The forum itself is an interesting proposition. It seems filled almost 80/20 with wannabe creators and regular fans. The vast majority of active members seem to be young creators hopeful that Ellis will notice their work and spread it across his fanbase like a plague. Those creators should know by now that that's unlikely to happen, as most of their works just aren't up to standard. I'm a firm believer that if I haven't heard of your work, it's not because I'm not doing my job, it's because you're not doing yours. It's too off-hand to say that good comics speak for themselves, but it's unlikely that anyone is going to get discovered just because they've got an Engine account.
The forum still has merit, as all these new creators are sparking some genuinely interesting conversation about the artform, how it works, how to get published, et cetera. Of course, most of it happens to be in the form of, "If I were to send this submission to DC - er, I mean Top Shelf - how would I go about getting my story about Batman - er, I mean, Emo Autobio Kid - published?"
CHECK YOUR OIL
The problem with much of theoretical debate in comics is that it takes place at a very surface level. There's no critical thought, merely discussions of how to get published or how to write a script. As a place for young creators hoping to break in, The Engine may yet provide a valuable service.

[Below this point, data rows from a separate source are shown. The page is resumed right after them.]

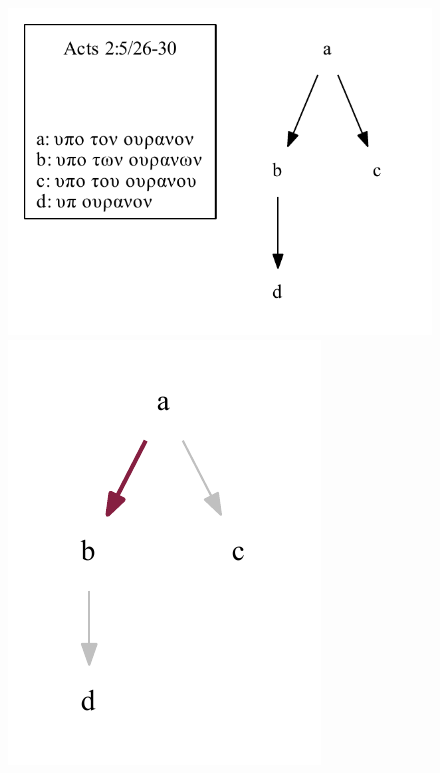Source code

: \documentclass[a4paper, 12pt]{article}
\begin{document}
	\begin{figure}[h!]
		\centering
		\includegraphics[scale=0.6666]{../graphics/B05K2V5U26-30-local-stemma.pdf}\\
		\includegraphics[scale=0.6666]{../graphics/B05K2V5U26-30-local-stemma-path-1.pdf}

\end{figure}
\end{document}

In terms of genre/industry discussion, it's hamstrung by Ellis' blinkered vision of what the medium should be.
I'm not a superhero apologist, but I feel that cutting them off completely so you can take some hip lofty stance of superiority is counter-productive. Rather than taking a Magneto-esque stance that 'superheroes must die', I favour a Professor X-style integration policy. I like a lot of superhero books, just as I like a lot of indie books. There's no line in the sand for most readers. We're not all caught up in the race to be cool.
The Engine's success will ultimately be dictated by how tight a rein Ellis keeps on its visitors. He'll presumably never back down from his anti-superhero stance - despite taking Marvel and DC's money for writing them - so it may fall to someone else to create a venue where you can talk intelligently about every aspect of comics without worrying about how cool you are.
Being perceived as part of the hip crowd may bring some small pleasure to some readers, but there's more enjoyment to be had from actually reading comics, be it in Ed Brubaker finally producing a workable modern interpretation of CAPTAIN AMERICA, or in David Lapham's ensemble tangle of plots in STRAY BULLETS.
All I want is for my favourite medium to be free from the 'perceived coolness' problems I face every weekend when choosing a nightspot. The man who can create a nightclub where I can listen to Arcade Fire, drink Budvar and read THE LOSERS will be my hero for life.